Emerging Technology Could Patch the Seam in U.S. Ballistic Missile Defense
As China, Russia and Iran continue to develop capabilities that could circumvent U.S. missile defenses, technology under development by one defense industry contracting giant has piqued the interest of the U.S. Missile Defense Agency.
As China, Russia and Iran continue to develop capabilities that could circumvent U.S. missile defenses, technology under development by one defense industry contracting giant has piqued the interest of the U.S. Missile Defense Agency (MDA).
Recently, China reportedly has conducted at least three flight tests of a hypersonic maneuverable glide vehicle that skims the Earth’s atmosphere—technology that adversaries pursue to “find a seam” in U.S. missile defenses, said Mike Trotsky, vice president of air and missile defense business development, Missiles and Fire Control, Lockheed Martin.
The company has been working on an upgrade to the MDA’s Terminal High Altitude Area Defense (THAAD) system, an element that provides the Ballistic Missile Defense System with a rapidly deployable capability to intercept ballistic missiles inside or outside of the atmosphere.
The hypersonic glide vehicles, however, might be capable of quick steering to change course and circumvent an intercept.
“One of the things that the MDA is looking very closely at is the upgrade of the THAAD system to the [Extended Range] configuration so that we can extend the reach of dealing with a target just like that,” Trotsky explained during a teleconference for the company's annual missile defense availability to highlight upcoming ventures.

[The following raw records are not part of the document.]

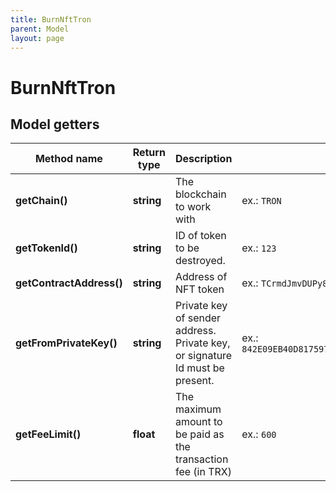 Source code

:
 ```yaml
---
title: BurnNftTron
parent: Model
layout: page
---
```


# BurnNftTron

## Model getters

Method name | Return type | Description | Notes
------------ | ------------- | ------------- | -------------
**getChain()** | **string** | The blockchain to work with | ex.: `TRON`
**getTokenId()** | **string** | ID of token to be destroyed. | ex.: `123`
**getContractAddress()** | **string** | Address of NFT token | ex.: `TCrmdJmvDUPy8qSTgoVStF51yWm6VUh5yQ`
**getFromPrivateKey()** | **string** | Private key of sender address. Private key, or signature Id must be present. | ex.: `842E09EB40D8175979EFB0071B28163E11AED0F14BDD84090A4CEFB936EF5701`
**getFeeLimit()** | **float** | The maximum amount to be paid as the transaction fee (in TRX) | ex.: `600`

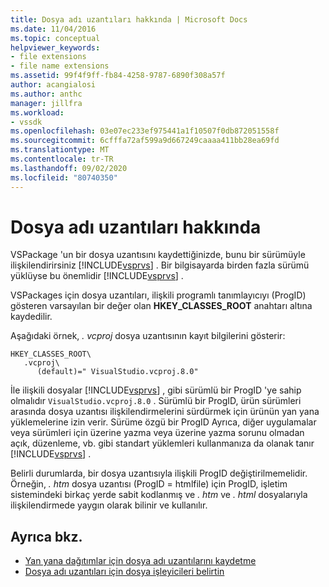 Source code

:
 ```yaml
---
title: Dosya adı uzantıları hakkında | Microsoft Docs
ms.date: 11/04/2016
ms.topic: conceptual
helpviewer_keywords:
- file extensions
- file name extensions
ms.assetid: 99f4f9ff-fb84-4258-9787-6890f308a57f
author: acangialosi
ms.author: anthc
manager: jillfra
ms.workload:
- vssdk
ms.openlocfilehash: 03e07ec233ef975441a1f10507f0db872051558f
ms.sourcegitcommit: 6cfffa72af599a9d667249caaaa411bb28ea69fd
ms.translationtype: MT
ms.contentlocale: tr-TR
ms.lasthandoff: 09/02/2020
ms.locfileid: "80740350"
---
```

# <a name="about-file-name-extensions"></a>Dosya adı uzantıları hakkında
VSPackage 'un bir dosya uzantısını kaydettiğinizde, bunu bir sürümüyle ilişkilendirirsiniz [!INCLUDE[vsprvs](../code-quality/includes/vsprvs_md.md)] . Bir bilgisayarda birden fazla sürümü yüklüyse bu önemlidir [!INCLUDE[vsprvs](../code-quality/includes/vsprvs_md.md)] .

 VSPackages için dosya uzantıları, ilişkili programlı tanımlayıcıyı (ProgID) gösteren varsayılan bir değer olan **HKEY_CLASSES_ROOT** anahtarı altına kaydedilir.

 Aşağıdaki örnek, *. vcproj* dosya uzantısının kayıt bilgilerini gösterir:

```
HKEY_CLASSES_ROOT\
   .vcproj\
      (default)=" VisualStudio.vcproj.8.0"
```

 İle ilişkili dosyalar [!INCLUDE[vsprvs](../code-quality/includes/vsprvs_md.md)] , gibi sürümlü bir ProgID 'ye sahip olmalıdır `VisualStudio.vcproj.8.0` . Sürümlü bir ProgID, ürün sürümleri arasında dosya uzantısı ilişkilendirmelerini sürdürmek için ürünün yan yana yüklemelerine izin verir. Sürüme özgü bir ProgID Ayrıca, diğer uygulamalar veya sürümleri için üzerine yazma veya üzerine yazma sorunu olmadan açık, düzenleme, vb. gibi standart yüklemleri kullanmanıza da olanak tanır [!INCLUDE[vsprvs](../code-quality/includes/vsprvs_md.md)] .

 Belirli durumlarda, bir dosya uzantısıyla ilişkili ProgID değiştirilmemelidir. Örneğin, *. htm* dosya uzantısı (ProgID = htmlfile) için ProgID, işletim sistemindeki birkaç yerde sabit kodlanmış ve *. htm* ve *. html* dosyalarıyla ilişkilendirmede yaygın olarak bilinir ve kullanılır.

## <a name="see-also"></a>Ayrıca bkz.
- [Yan yana dağıtımlar için dosya adı uzantılarını kaydetme](../extensibility/registering-file-name-extensions-for-side-by-side-deployments.md)
- [Dosya adı uzantıları için dosya işleyicileri belirtin](../extensibility/specifying-file-handlers-for-file-name-extensions.md)
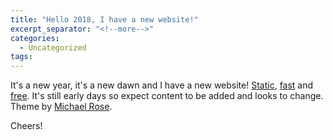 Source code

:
 ```yaml
---
title: "Hello 2018, I have a new website!"
excerpt_separator: "<!--more-->"
categories:
  - Uncategorized
tags:
---
```


It's a new year, it's a new dawn and I have a new website! [Static](https://jekyllrb.com/), [fast](https://developers.google.com/speed/pagespeed/insights/?url=https%3A%2F%2Fsebastianbertoli.github.io%2F&tab=desktop) and [free](https://pages.github.com/). It's still early days so expect content to be added and looks to change. Theme by [Michael Rose](https://mademistakes.com/about/).

Cheers!
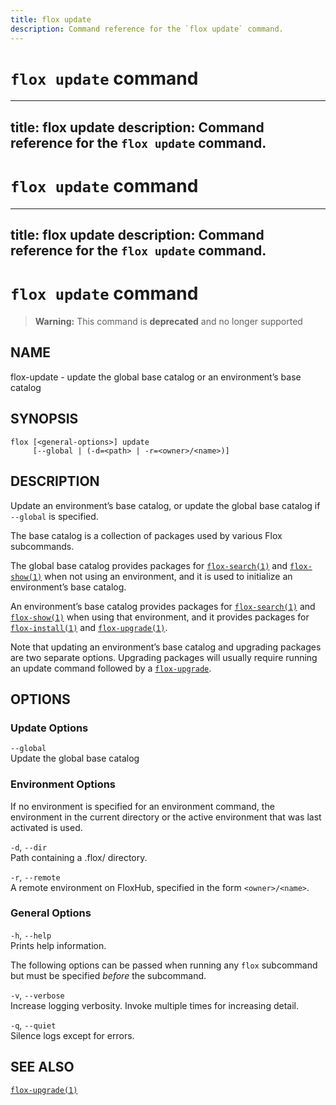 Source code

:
 ```yaml
---
title: flox update
description: Command reference for the `flox update` command.
---
```


# `flox update` command
---
title: flox update
description: Command reference for the `flox update` command.
---

# `flox update` command
---
title: flox update
description: Command reference for the `flox update` command.
---

# `flox update` command

> **Warning:** This command is **deprecated** and no longer supported

## NAME

flox-update - update the global base catalog or an environment’s base
catalog

## SYNOPSIS

    flox [<general-options>] update
         [--global | (-d=<path> | -r=<owner>/<name>)]

## DESCRIPTION

Update an environment’s base catalog, or update the global base catalog
if `--global` is specified.

The base catalog is a collection of packages used by various Flox
subcommands.

The global base catalog provides packages for
[`flox-search(1)`](./flox-search.md) and
[`flox-show(1)`](./flox-show.md) when not using an environment, and it
is used to initialize an environment’s base catalog.

An environment’s base catalog provides packages for
[`flox-search(1)`](./flox-search.md) and
[`flox-show(1)`](./flox-show.md) when using that environment, and it
provides packages for [`flox-install(1)`](./flox-install.md) and
[`flox-upgrade(1)`](./flox-upgrade.md).

Note that updating an environment’s base catalog and upgrading packages
are two separate options. Upgrading packages will usually require
running an update command followed by a
[`flox-upgrade`](./flox-upgrade.md).

## OPTIONS

### Update Options

`--global`  
Update the global base catalog

### Environment Options

If no environment is specified for an environment command, the
environment in the current directory or the active environment that was
last activated is used.

`-d`, `--dir`  
Path containing a .flox/ directory.

`-r`, `--remote`  
A remote environment on FloxHub, specified in the form `<owner>/<name>`.

### General Options

`-h`, `--help`  
Prints help information.

The following options can be passed when running any `flox` subcommand
but must be specified *before* the subcommand.

`-v`, `--verbose`  
Increase logging verbosity. Invoke multiple times for increasing detail.

`-q`, `--quiet`  
Silence logs except for errors.

## SEE ALSO

[`flox-upgrade(1)`](./flox-upgrade.md)
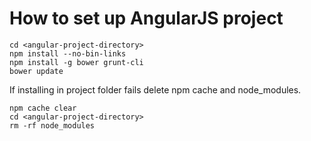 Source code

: # How to set up AngularJS project

```
cd <angular-project-directory>
npm install --no-bin-links
npm install -g bower grunt-cli
bower update
```

If installing in project folder fails delete npm cache and node_modules.

```
npm cache clear
cd <angular-project-directory>
rm -rf node_modules
```
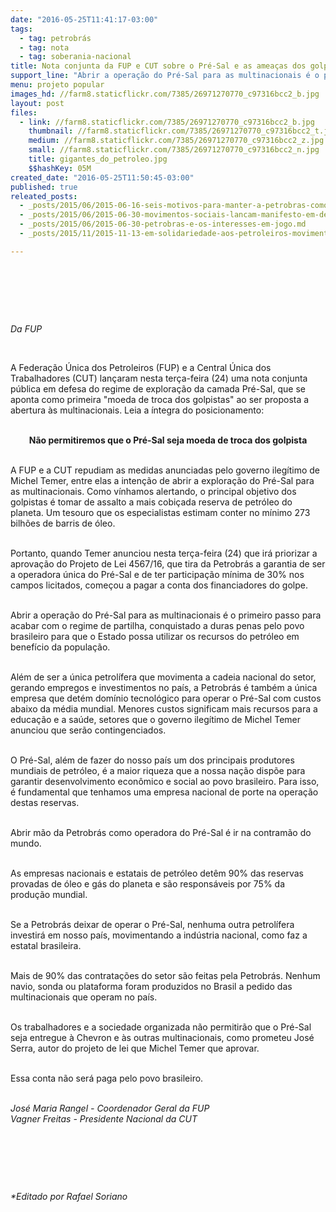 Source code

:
 ```yaml
---
date: "2016-05-25T11:41:17-03:00"
tags:
  - tag: petrobrás
  - tag: nota
  - tag: soberania-nacional
title: Nota conjunta da FUP e CUT sobre o Pré-Sal e as ameaças dos golpistas à soberania
support_line: "Abrir a operação do Pré-Sal para as multinacionais é o primeiro passo para acabar com o regime de partilha, conquistado a duras penas pelo povo brasileiro para que o Estado possa utilizar os recursos do petróleo em benefício da população."
menu: projeto popular
images_hd: //farm8.staticflickr.com/7385/26971270770_c97316bcc2_b.jpg
layout: post
files:
  - link: //farm8.staticflickr.com/7385/26971270770_c97316bcc2_b.jpg
    thumbnail: //farm8.staticflickr.com/7385/26971270770_c97316bcc2_t.jpg
    medium: //farm8.staticflickr.com/7385/26971270770_c97316bcc2_z.jpg
    small: //farm8.staticflickr.com/7385/26971270770_c97316bcc2_n.jpg
    title: gigantes_do_petroleo.jpg
    $$hashKey: 05M
created_date: "2016-05-25T11:50:45-03:00"
published: true
releated_posts:
  - _posts/2015/06/2015-06-16-seis-motivos-para-manter-a-petrobras-como-operadora-unica-na-area-do-pre-sal.md
  - _posts/2015/06/2015-06-30-movimentos-sociais-lancam-manifesto-em-defesa-da-petrobras.md
  - _posts/2015/06/2015-06-30-petrobras-e-os-interesses-em-jogo.md
  - _posts/2015/11/2015-11-13-em-solidariedade-aos-petroleiros-movimentos-ocupam-ministerio-de-minas-e-energia.md

---
```

<p>&nbsp;</p>

<p>&nbsp;</p>

<p>&nbsp;</p>

<p><em>Da FUP</em></p>

<p>&nbsp;</p>

<p>A Federa&ccedil;&atilde;o &Uacute;nica dos Petroleiros (FUP) e a Central &Uacute;nica dos Trabalhadores (CUT) lan&ccedil;aram nesta ter&ccedil;a-feira (24) uma nota conjunta p&uacute;blica em defesa do regime de explora&ccedil;&atilde;o da camada Pr&eacute;-Sal, que se aponta como primeira &quot;moeda de troca dos golpistas&quot; ao ser proposta a abertura &agrave;s multinacionais. Leia a &iacute;ntegra do posicionamento:</p>

<p style="text-align: center;"><br />
<strong>N&atilde;o permitiremos que o Pr&eacute;-Sal seja moeda de troca dos golpista</strong></p>

<p><br />
A FUP e a CUT repudiam as medidas anunciadas pelo governo ileg&iacute;timo de Michel Temer, entre elas a inten&ccedil;&atilde;o de abrir a explora&ccedil;&atilde;o do Pr&eacute;-Sal para as multinacionais. Como v&iacute;nhamos alertando, o principal objetivo dos golpistas &eacute; tomar de assalto a mais cobi&ccedil;ada reserva de petr&oacute;leo do planeta. Um tesouro que os especialistas estimam conter no m&iacute;nimo 273 bilh&otilde;es de barris de &oacute;leo.</p>

<p><br />
Portanto, quando Temer anunciou nesta ter&ccedil;a-feira (24) que ir&aacute; priorizar a aprova&ccedil;&atilde;o do Projeto de Lei 4567/16, que tira da Petrobr&aacute;s a garantia de ser a operadora &uacute;nica do Pr&eacute;-Sal e de ter participa&ccedil;&atilde;o m&iacute;nima de 30% nos campos licitados, come&ccedil;ou a pagar a conta dos financiadores do golpe.</p>

<p><br />
Abrir a opera&ccedil;&atilde;o do Pr&eacute;-Sal para as multinacionais &eacute; o primeiro passo para acabar com o regime de partilha, conquistado a duras penas pelo povo brasileiro para que o Estado possa utilizar os recursos do petr&oacute;leo em benef&iacute;cio da popula&ccedil;&atilde;o.</p>

<p><br />
Al&eacute;m de ser a &uacute;nica petrol&iacute;fera que movimenta a cadeia nacional do setor, gerando empregos e investimentos no pa&iacute;s, a Petrobr&aacute;s &eacute; tamb&eacute;m a &uacute;nica empresa que det&eacute;m dom&iacute;nio tecnol&oacute;gico para operar o Pr&eacute;-Sal com custos abaixo da m&eacute;dia mundial. Menores custos significam mais recursos para a educa&ccedil;&atilde;o e a sa&uacute;de, setores que o governo ileg&iacute;timo de Michel Temer anunciou que ser&atilde;o contingenciados.</p>

<p><br />
O Pr&eacute;-Sal, al&eacute;m de fazer do nosso pa&iacute;s um dos principais produtores mundiais de petr&oacute;leo, &eacute; a maior riqueza que a nossa na&ccedil;&atilde;o disp&otilde;e para garantir desenvolvimento econ&ocirc;mico e social ao povo brasileiro. Para isso, &eacute; fundamental que tenhamos uma empresa nacional de porte na opera&ccedil;&atilde;o destas reservas.</p>

<p><br />
Abrir m&atilde;o da Petrobr&aacute;s como operadora do Pr&eacute;-Sal &eacute; ir na contram&atilde;o do mundo.</p>

<p><br />
As empresas nacionais e estatais de petr&oacute;leo det&ecirc;m 90% das reservas provadas de &oacute;leo e g&aacute;s do planeta e s&atilde;o respons&aacute;veis por 75% da produ&ccedil;&atilde;o mundial.</p>

<p><br />
Se a Petrobr&aacute;s deixar de operar o Pr&eacute;-Sal, nenhuma outra petrol&iacute;fera investir&aacute; em nosso pa&iacute;s, movimentando a ind&uacute;stria nacional, como faz a estatal brasileira.</p>

<p><br />
Mais de 90% das contrata&ccedil;&otilde;es do setor s&atilde;o feitas pela Petrobr&aacute;s. Nenhum navio, sonda ou plataforma foram produzidos no Brasil a pedido das multinacionais que operam no pa&iacute;s.</p>

<p><br />
Os trabalhadores e a sociedade organizada n&atilde;o permitir&atilde;o que o Pr&eacute;-Sal seja entregue &agrave; Chevron e &agrave;s outras multinacionais, como prometeu Jos&eacute; Serra, autor do projeto de lei que Michel Temer que aprovar.</p>

<p><br />
Essa conta n&atilde;o ser&aacute; paga pelo povo brasileiro.</p>

<p><br />
<em>Jos&eacute; Maria Rangel - Coordenador Geral da FUP<br />
Vagner Freitas - Presidente Nacional da CUT</em></p>

<p>&nbsp;</p>

<p>&nbsp;</p>

<p>&nbsp;</p>

<p><em>*Editado por Rafael Soriano</em></p>
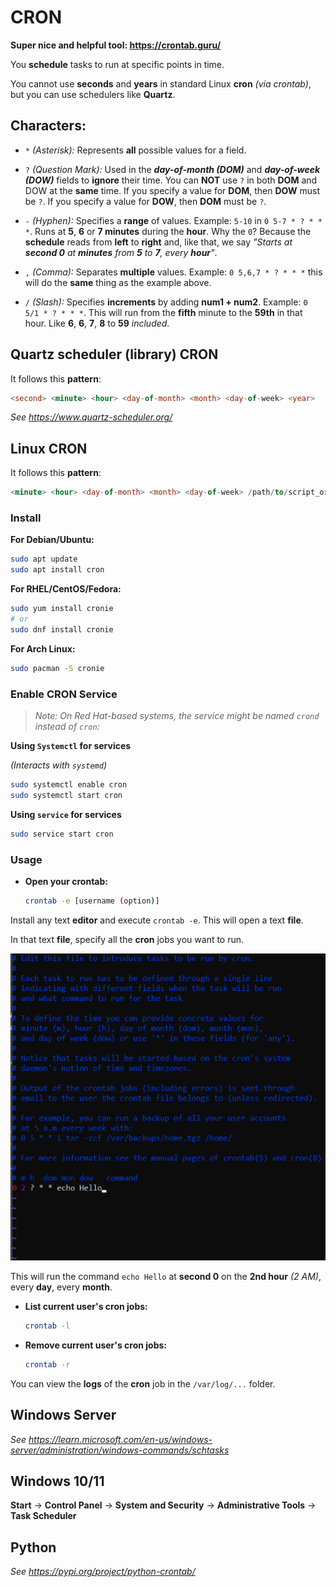 # CRON

**Super nice and helpful tool: https://crontab.guru/**

You **schedule** tasks to run at specific points in time.

You cannot use **seconds** and **years** in standard Linux **cron** *(via crontab)*, but you can use schedulers like **Quartz**.

## Characters:

- `*` *(Asterisk):* Represents **all** possible values for a field.

- `?` *(Question Mark):* Used in the ***day-of-month (DOM)*** and ***day-of-week (DOW)*** fields to **ignore** their time. You can **NOT** use `?` in both **DOM** and DOW at the **same** time. If you specify a value for **DOM**, then **DOW** must be `?`. If you specify a value for **DOW**, then **DOM** must be `?`.

- `-` *(Hyphen):* Specifies a **range** of values. Example: `5-10` in `0 5-7 * ? * * *`. Runs at **5**, **6** or **7 minutes** during the **hour**. Why the `0`? Because the **schedule** reads from **left** to **right** and, like that, we say *"Starts at ***second 0*** at ***minutes*** from ***5*** to ***7***, every ***hour***"*.

- `,` *(Comma):* Separates **multiple** values. Example: `0 5,6,7 * ? * * *` this will do the **same** thing as the example above.

- `/` *(Slash):* Specifies **increments** by adding **num1 + num2**. Example: `0 5/1 * ? * * *`. This will run from the **fifth** minute to the **59th** in that hour. Like **6**, **6**, **7**, **8** to **59** *included*.

## Quartz scheduler (library) CRON

It follows this **pattern**:

```sql
<second> <minute> <hour> <day-of-month> <month> <day-of-week> <year>
```

*See https://www.quartz-scheduler.org/*

## Linux CRON

It follows this **pattern**:

```sql
<minute> <hour> <day-of-month> <month> <day-of-week> /path/to/script_or_command
```

### Install

**For Debian/Ubuntu:**
```bash
sudo apt update
sudo apt install cron
```

**For RHEL/CentOS/Fedora:**
```bash
sudo yum install cronie
# or
sudo dnf install cronie
```

**For Arch Linux:**
```bash
sudo pacman -S cronie
```

### Enable CRON Service

>*Note: On Red Hat-based systems, the service might be named `crond` instead of `cron`:*

**Using `Systemctl` for services**

*(Interacts with `systemd`)*

```bash
sudo systemctl enable cron
sudo systemctl start cron
```

**Using `service` for services**

```bash
sudo service start cron
```

### Usage

- **Open your crontab:**

    ```bash
    crontab -e [username (option)]
    ```

Install any text **editor** and execute `crontab -e`. This will open a text **file**.

In that text **file**, specify all the **cron** jobs you want to run.

<img src="../images/cron.png">

This will run the command `echo Hello` at **second 0** on the **2nd hour** *(2 AM)*, every **day**, every **month**.

- **List current user's cron jobs:**

    ```bash
    crontab -l
    ```

- **Remove current user's cron jobs:**

    ```bash
    crontab -r
    ```

You can view the **logs** of the **cron** job in the `/var/log/...` folder.

## Windows Server

*See https://learn.microsoft.com/en-us/windows-server/administration/windows-commands/schtasks*

## Windows 10/11

**Start** -> **Control Panel** -> **System and Security** -> **Administrative Tools** -> **Task Scheduler**

## Python

*See https://pypi.org/project/python-crontab/*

The THAAD Extended Range effort is an industry concept that the MDA is exploring and is not yet an MDA program of record, explained Richard Lehner, agency spokesman . “MDA continues to perform analysis of the evolving ballistic missile threat and analysis of mitigation alternatives including existing systems and maturing technologies to identify the most effective and efficient solutions,” Lehner said.
The hypersonic glide tests also have been noted in North Korea and Iran, said Doug Graham, vice president of advanced programs for Strategic and Missile Defense Systems, Lockheed Martin Space Systems. “We’re seeing, not large number of flight tests, but we’re definitely seeing adversaries demonstrating capabilities that they believe can help reduce the effectiveness of our systems,” Graham said. “We’re constantly having to stay ahead of the curve there.”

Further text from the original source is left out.